▸ **Goal of the exercise**: Keep the pictures out, please, and set down every record exactly.

+++ Task inputs

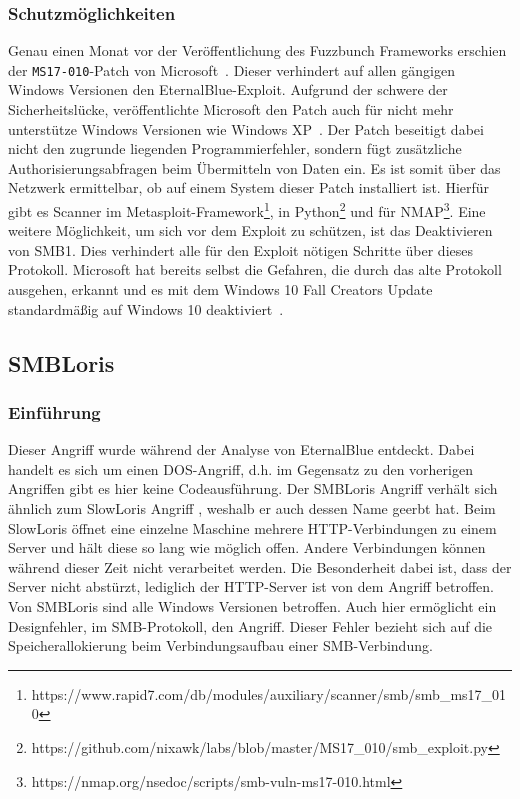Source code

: \documentclass{AIFB_ITI_Crypto_Seminar}
\begin{document}
\subsubsection{Schutzmöglichkeiten}
Genau einen Monat vor der Veröffentlichung des Fuzzbunch Frameworks erschien der \texttt{MS17-010}-Patch von Microsoft~\cite{patch}. Dieser verhindert auf allen gängigen Windows Versionen den EternalBlue-Exploit. Aufgrund der schwere der Sicherheitslücke, veröffentlichte Microsoft den Patch auch für nicht mehr unterstütze Windows Versionen wie Windows XP~\cite{xp}. Der Patch beseitigt dabei nicht den zugrunde liegenden Programmierfehler, sondern fügt zusätzliche Authorisierungsabfragen beim Übermitteln von Daten ein. Es ist somit über das Netzwerk ermittelbar, ob auf einem System dieser Patch installiert ist. Hierfür gibt es Scanner im Metasploit-Framework\footnote{https://www.rapid7.com/db/modules/auxiliary/scanner/smb/smb\_ms17\_010}, in Python\footnote{https://github.com/nixawk/labs/blob/master/MS17\_010/smb\_exploit.py} und für NMAP\footnote{https://nmap.org/nsedoc/scripts/smb-vuln-ms17-010.html}. Eine weitere Möglichkeit, um sich vor dem Exploit zu schützen, ist das Deaktivieren von SMB1. Dies verhindert alle für den Exploit nötigen Schritte über dieses Protokoll. Microsoft hat bereits selbst die Gefahren, die durch das alte Protokoll ausgehen, erkannt und es mit dem Windows 10 Fall Creators Update standardmäßig auf Windows 10 deaktiviert~\cite{fall_creator}.

\subsection{SMBLoris}
\label{sub:loris}
\subsubsection{Einführung}
Dieser Angriff wurde während der Analyse von EternalBlue entdeckt. Dabei handelt es sich um einen DOS-Angriff, d.h. im Gegensatz zu den vorherigen Angriffen gibt es hier keine Codeausführung. Der SMBLoris Angriff verhält sich ähnlich zum SlowLoris Angriff \cite{banks}, weshalb er auch dessen Name geerbt hat. Beim SlowLoris öffnet eine einzelne Maschine mehrere HTTP-Verbindungen zu einem Server und hält diese so lang wie möglich offen. Andere Verbindungen können während dieser Zeit nicht verarbeitet werden. Die Besonderheit dabei ist, dass der Server nicht abstürzt, lediglich der HTTP-Server ist von dem Angriff betroffen. Von SMBLoris sind alle Windows Versionen betroffen. Auch hier ermöglicht ein Designfehler, im SMB-Protokoll, den Angriff. Dieser Fehler bezieht sich auf die Speicherallokierung beim Verbindungsaufbau einer SMB-Verbindung.
\end{document}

++++++

▸ **Answer area**:
Source code

: \documentclass{AIFB_ITI_Crypto_Seminar}
\begin{document}
\subsubsection{Schutzmöglichkeiten}
Genau einen Monat vor der Veröffentlichung des Fuzzbunch Frameworks erschien der \texttt{MS17-010}-Patch von Microsoft~\cite{patch}. Dieser verhindert auf allen gängigen Windows Versionen den EternalBlue-Exploit. Aufgrund der schwere der Sicherheitslücke, veröffentlichte Microsoft den Patch auch für nicht mehr unterstütze Windows Versionen wie Windows XP~\cite{xp}. Der Patch beseitigt dabei nicht den zugrunde liegenden Programmierfehler, sondern fügt zusätzliche Authorisierungsabfragen beim Übermitteln von Daten ein. Es ist somit über das Netzwerk ermittelbar, ob auf einem System dieser Patch installiert ist. Hierfür gibt es Scanner im Metasploit-Framework\footnote{https://www.rapid7.com/db/modules/auxiliary/scanner/smb/smb\_ms17\_010}, in Python\footnote{https://github.com/nixawk/labs/blob/master/MS17\_010/smb\_exploit.py} und für NMAP\footnote{https://nmap.org/nsedoc/scripts/smb-vuln-ms17-010.html}. Eine weitere Möglichkeit, um sich vor dem Exploit zu schützen, ist das Deaktivieren von SMB1. Dies verhindert alle für den Exploit nötigen Schritte über dieses Protokoll. Microsoft hat bereits selbst die Gefahren, die durch das alte Protokoll ausgehen, erkannt und es mit dem Windows 10 Fall Creators Update standardmäßig auf Windows 10 deaktiviert~\cite{fall_creator}.

\subsection{SMBLoris}
\label{sub:loris}
\subsubsection{Einführung}
Dieser Angriff wurde während der Analyse von EternalBlue entdeckt. Dabei handelt es sich um einen DOS-Angriff, d.h. im Gegensatz zu den vorherigen Angriffen gibt es hier keine Codeausführung. Der SMBLoris Angriff verhält sich ähnlich zum SlowLoris Angriff \cite{banks}, weshalb er auch dessen Name geerbt hat. Beim SlowLoris öffnet eine einzelne Maschine mehrere HTTP-Verbindungen zu einem Server und hält diese so lang wie möglich offen. Andere Verbindungen können während dieser Zeit nicht verarbeitet werden. Die Besonderheit dabei ist, dass der Server nicht abstürzt, lediglich der HTTP-Server ist von dem Angriff betroffen. Von SMBLoris sind alle Windows Versionen betroffen. Auch hier ermöglicht ein Designfehler, im SMB-Protokoll, den Angriff. Dieser Fehler bezieht sich auf die Speicherallokierung beim Verbindungsaufbau einer SMB-Verbindung.
\end{document}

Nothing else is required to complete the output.